The Reluctant Agent - Book Review,
by Phillip Kurata

by Carolyn Thorman, Washington Writers' Publishing House An accomplished work that evokes universality through reporting the exact detail of a particular place.
by Mike Langan, fiction judge of Washington Writers' Publishing House fiction competition, 2000 Everything is right about this novel: characterization, setting, dialogue, plot.
Book Description Habib Ben Hamed, a young Tunisian intellectual, returns to Tunisia after living three years in France, where he had become embittered by French racism and remorseful for having abandoned Nouba, who was carrying his child at the time of his departure for France. He takes a job as a copy editor for a French language newspaper, manages to reconcile with Nouba, who had become a highly paid prostitute during his absence, and with great joy assumes his role of father to his three year old son. After Nouba retires from her "profession," Habib reluctantly accepts a job as an informant in the internal security apparatus, working under his older brother, Tarek, whom he loathes, in order to support his family. Tarek, engaged in a conspiracy to topple a government minister carrying out an economic collectivization campaign, orders Habib to spy on a leftist intellectual. Habib become friends with the intellectual and tries to protect him from being tortured by Tarek at a time of a crackdown on dissent.

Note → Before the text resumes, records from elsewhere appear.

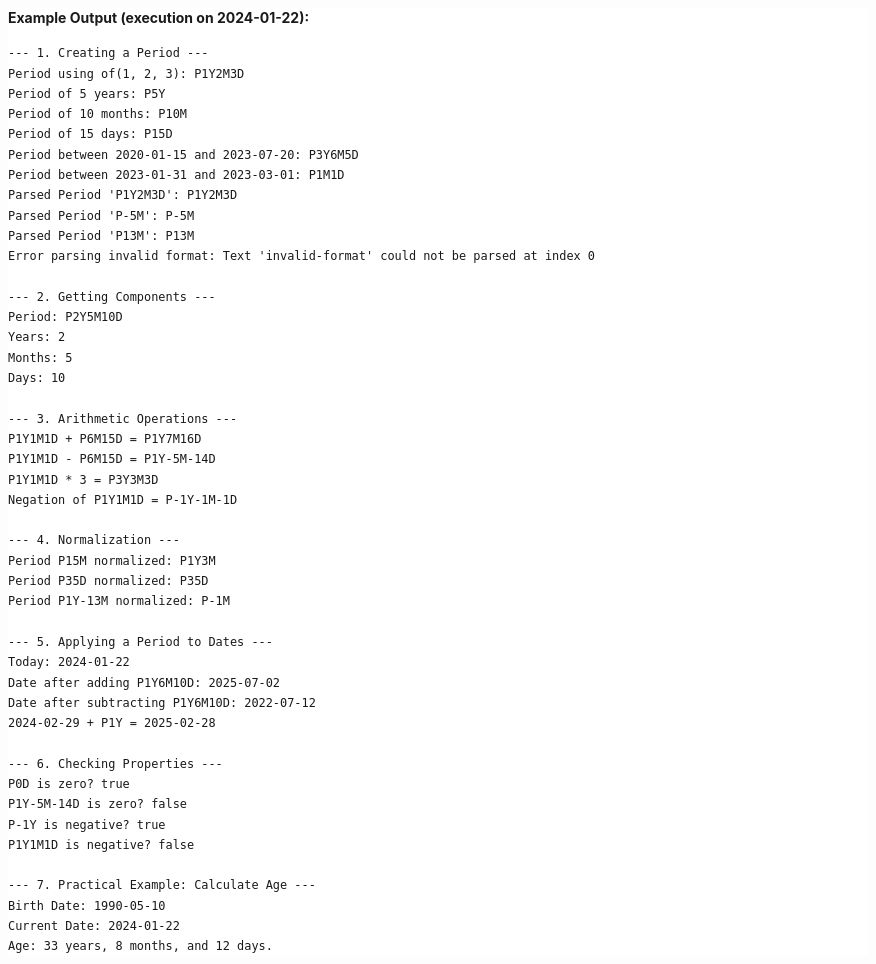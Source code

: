 
**Example Output (execution on 2024-01-22):**

```
--- 1. Creating a Period ---
Period using of(1, 2, 3): P1Y2M3D
Period of 5 years: P5Y
Period of 10 months: P10M
Period of 15 days: P15D
Period between 2020-01-15 and 2023-07-20: P3Y6M5D
Period between 2023-01-31 and 2023-03-01: P1M1D
Parsed Period 'P1Y2M3D': P1Y2M3D
Parsed Period 'P-5M': P-5M
Parsed Period 'P13M': P13M
Error parsing invalid format: Text 'invalid-format' could not be parsed at index 0

--- 2. Getting Components ---
Period: P2Y5M10D
Years: 2
Months: 5
Days: 10

--- 3. Arithmetic Operations ---
P1Y1M1D + P6M15D = P1Y7M16D
P1Y1M1D - P6M15D = P1Y-5M-14D
P1Y1M1D * 3 = P3Y3M3D
Negation of P1Y1M1D = P-1Y-1M-1D

--- 4. Normalization ---
Period P15M normalized: P1Y3M
Period P35D normalized: P35D
Period P1Y-13M normalized: P-1M

--- 5. Applying a Period to Dates ---
Today: 2024-01-22
Date after adding P1Y6M10D: 2025-07-02
Date after subtracting P1Y6M10D: 2022-07-12
2024-02-29 + P1Y = 2025-02-28

--- 6. Checking Properties ---
P0D is zero? true
P1Y-5M-14D is zero? false
P-1Y is negative? true
P1Y1M1D is negative? false

--- 7. Practical Example: Calculate Age ---
Birth Date: 1990-05-10
Current Date: 2024-01-22
Age: 33 years, 8 months, and 12 days.
```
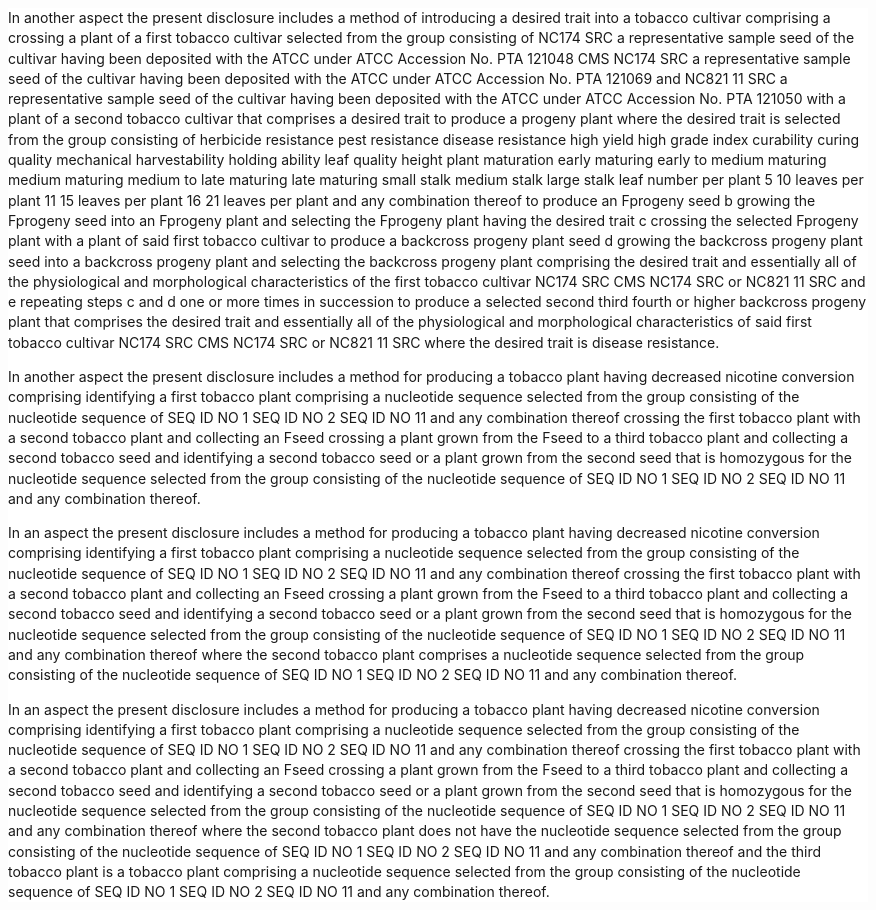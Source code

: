 In another aspect the present disclosure includes a method of introducing a desired trait into a tobacco cultivar comprising a crossing a plant of a first tobacco cultivar selected from the group consisting of NC174 SRC a representative sample seed of the cultivar having been deposited with the ATCC under ATCC Accession No. PTA 121048 CMS NC174 SRC a representative sample seed of the cultivar having been deposited with the ATCC under ATCC Accession No. PTA 121069 and NC821 11 SRC a representative sample seed of the cultivar having been deposited with the ATCC under ATCC Accession No. PTA 121050 with a plant of a second tobacco cultivar that comprises a desired trait to produce a progeny plant where the desired trait is selected from the group consisting of herbicide resistance pest resistance disease resistance high yield high grade index curability curing quality mechanical harvestability holding ability leaf quality height plant maturation early maturing early to medium maturing medium maturing medium to late maturing late maturing small stalk medium stalk large stalk leaf number per plant 5 10 leaves per plant 11 15 leaves per plant 16 21 leaves per plant and any combination thereof to produce an Fprogeny seed b growing the Fprogeny seed into an Fprogeny plant and selecting the Fprogeny plant having the desired trait c crossing the selected Fprogeny plant with a plant of said first tobacco cultivar to produce a backcross progeny plant seed d growing the backcross progeny plant seed into a backcross progeny plant and selecting the backcross progeny plant comprising the desired trait and essentially all of the physiological and morphological characteristics of the first tobacco cultivar NC174 SRC CMS NC174 SRC or NC821 11 SRC and e repeating steps c and d one or more times in succession to produce a selected second third fourth or higher backcross progeny plant that comprises the desired trait and essentially all of the physiological and morphological characteristics of said first tobacco cultivar NC174 SRC CMS NC174 SRC or NC821 11 SRC where the desired trait is disease resistance.

In another aspect the present disclosure includes a method for producing a tobacco plant having decreased nicotine conversion comprising identifying a first tobacco plant comprising a nucleotide sequence selected from the group consisting of the nucleotide sequence of SEQ ID NO 1 SEQ ID NO 2 SEQ ID NO 11 and any combination thereof crossing the first tobacco plant with a second tobacco plant and collecting an Fseed crossing a plant grown from the Fseed to a third tobacco plant and collecting a second tobacco seed and identifying a second tobacco seed or a plant grown from the second seed that is homozygous for the nucleotide sequence selected from the group consisting of the nucleotide sequence of SEQ ID NO 1 SEQ ID NO 2 SEQ ID NO 11 and any combination thereof.

In an aspect the present disclosure includes a method for producing a tobacco plant having decreased nicotine conversion comprising identifying a first tobacco plant comprising a nucleotide sequence selected from the group consisting of the nucleotide sequence of SEQ ID NO 1 SEQ ID NO 2 SEQ ID NO 11 and any combination thereof crossing the first tobacco plant with a second tobacco plant and collecting an Fseed crossing a plant grown from the Fseed to a third tobacco plant and collecting a second tobacco seed and identifying a second tobacco seed or a plant grown from the second seed that is homozygous for the nucleotide sequence selected from the group consisting of the nucleotide sequence of SEQ ID NO 1 SEQ ID NO 2 SEQ ID NO 11 and any combination thereof where the second tobacco plant comprises a nucleotide sequence selected from the group consisting of the nucleotide sequence of SEQ ID NO 1 SEQ ID NO 2 SEQ ID NO 11 and any combination thereof.

In an aspect the present disclosure includes a method for producing a tobacco plant having decreased nicotine conversion comprising identifying a first tobacco plant comprising a nucleotide sequence selected from the group consisting of the nucleotide sequence of SEQ ID NO 1 SEQ ID NO 2 SEQ ID NO 11 and any combination thereof crossing the first tobacco plant with a second tobacco plant and collecting an Fseed crossing a plant grown from the Fseed to a third tobacco plant and collecting a second tobacco seed and identifying a second tobacco seed or a plant grown from the second seed that is homozygous for the nucleotide sequence selected from the group consisting of the nucleotide sequence of SEQ ID NO 1 SEQ ID NO 2 SEQ ID NO 11 and any combination thereof where the second tobacco plant does not have the nucleotide sequence selected from the group consisting of the nucleotide sequence of SEQ ID NO 1 SEQ ID NO 2 SEQ ID NO 11 and any combination thereof and the third tobacco plant is a tobacco plant comprising a nucleotide sequence selected from the group consisting of the nucleotide sequence of SEQ ID NO 1 SEQ ID NO 2 SEQ ID NO 11 and any combination thereof.
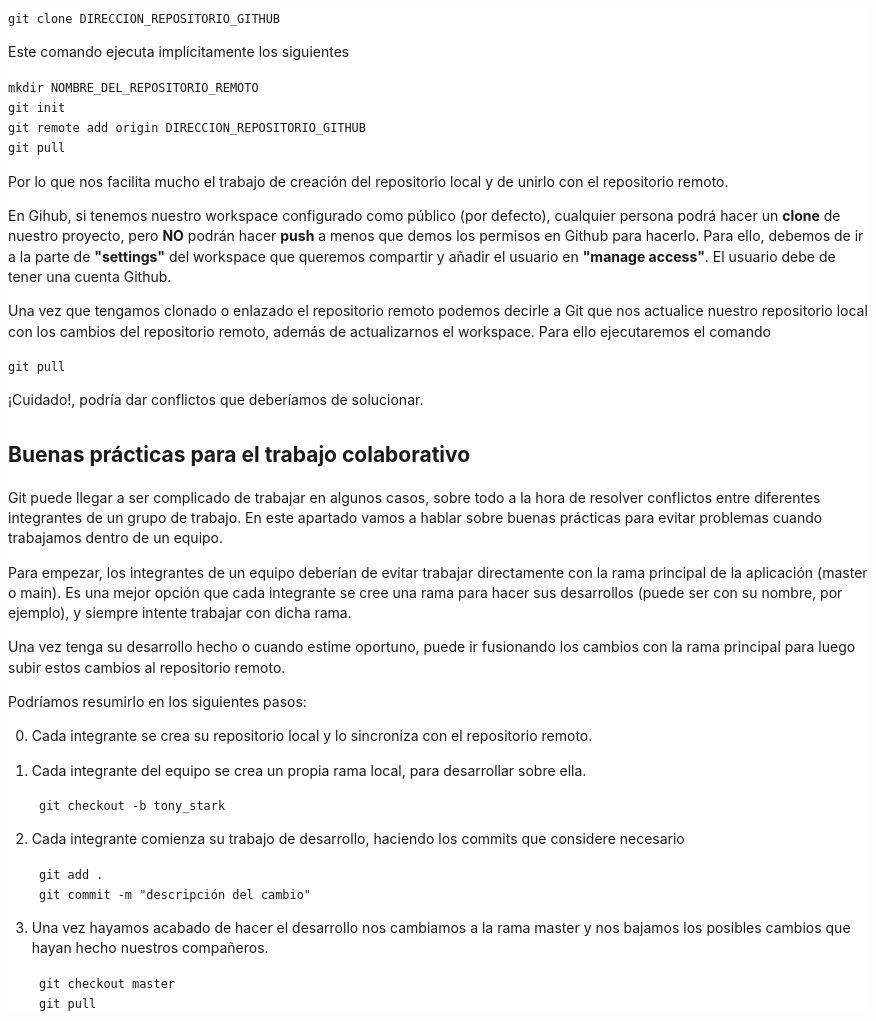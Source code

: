     git clone DIRECCION_REPOSITORIO_GITHUB

Este comando ejecuta implícitamente los siguientes

    mkdir NOMBRE_DEL_REPOSITORIO_REMOTO
    git init
    git remote add origin DIRECCION_REPOSITORIO_GITHUB
    git pull

Por lo que nos facilita mucho el trabajo de creación del repositorio local y de unirlo con el repositorio remoto.

En Gihub, si tenemos nuestro workspace configurado como público (por defecto), cualquier persona podrá hacer un <b>clone</b> de nuestro proyecto, pero **NO** podrán hacer **push** a menos que demos los permisos en Github para hacerlo. Para ello, debemos de ir a la parte de **"settings"** del workspace que queremos compartir y añadir el usuario en **"manage access"**. El usuario debe de tener una cuenta Github.

Una vez que tengamos clonado o enlazado el repositorio remoto podemos decirle a Git que nos actualice nuestro repositorio local con los cambios del repositorio remoto, además de actualizarnos el workspace. Para ello ejecutaremos el comando

    git pull

¡Cuidado!, podría dar conflictos que deberíamos de solucionar.

## Buenas prácticas para el trabajo colaborativo

Git puede llegar a ser complicado de trabajar en algunos casos, sobre todo a la hora de resolver conflictos entre diferentes integrantes de un grupo de trabajo. En este apartado vamos a hablar sobre buenas prácticas para evitar problemas cuando trabajamos dentro de un equipo.

Para empezar, los integrantes de un equipo deberían de evitar trabajar directamente con la rama principal de la aplicación (master o main). Es una mejor opción que cada integrante se cree una rama para hacer sus desarrollos (puede ser con su nombre, por ejemplo), y siempre intente trabajar con dicha rama.

Una vez tenga su desarrollo hecho o cuando estime oportuno, puede ir fusionando los cambios con la rama principal para luego subir estos cambios al repositorio remoto.

Podríamos resumirlo en los siguientes pasos:

0. Cada integrante se crea su repositorio local y lo sincroniza con el repositorio remoto.

1. Cada integrante del equipo se crea un propia rama local, para desarrollar sobre ella.

        git checkout -b tony_stark

2. Cada integrante comienza su trabajo de desarrollo, haciendo los commits que considere necesario

        git add .
        git commit -m "descripción del cambio"

3. Una vez hayamos acabado de hacer el desarrollo nos cambiamos a la rama master y nos bajamos los posibles cambios que hayan hecho nuestros compañeros.
    
        git checkout master
        git pull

About the Author Kurata grew up in Lawrence, Kansas and studied at Kansas University where he received a Bachelor's and a Master's degree. He drew on his experiences of living five years in Tunisia, as a student and Peace Corps volunteer, to write The Reluctant Agent. Kurata later lived in the Far East, teaching English, writing letters for a trading company and boxing before he became a news reporter, a trade he practiced in Taiwan, Japan, Korea, China and France. He currently lives in Wheaton, Maryland.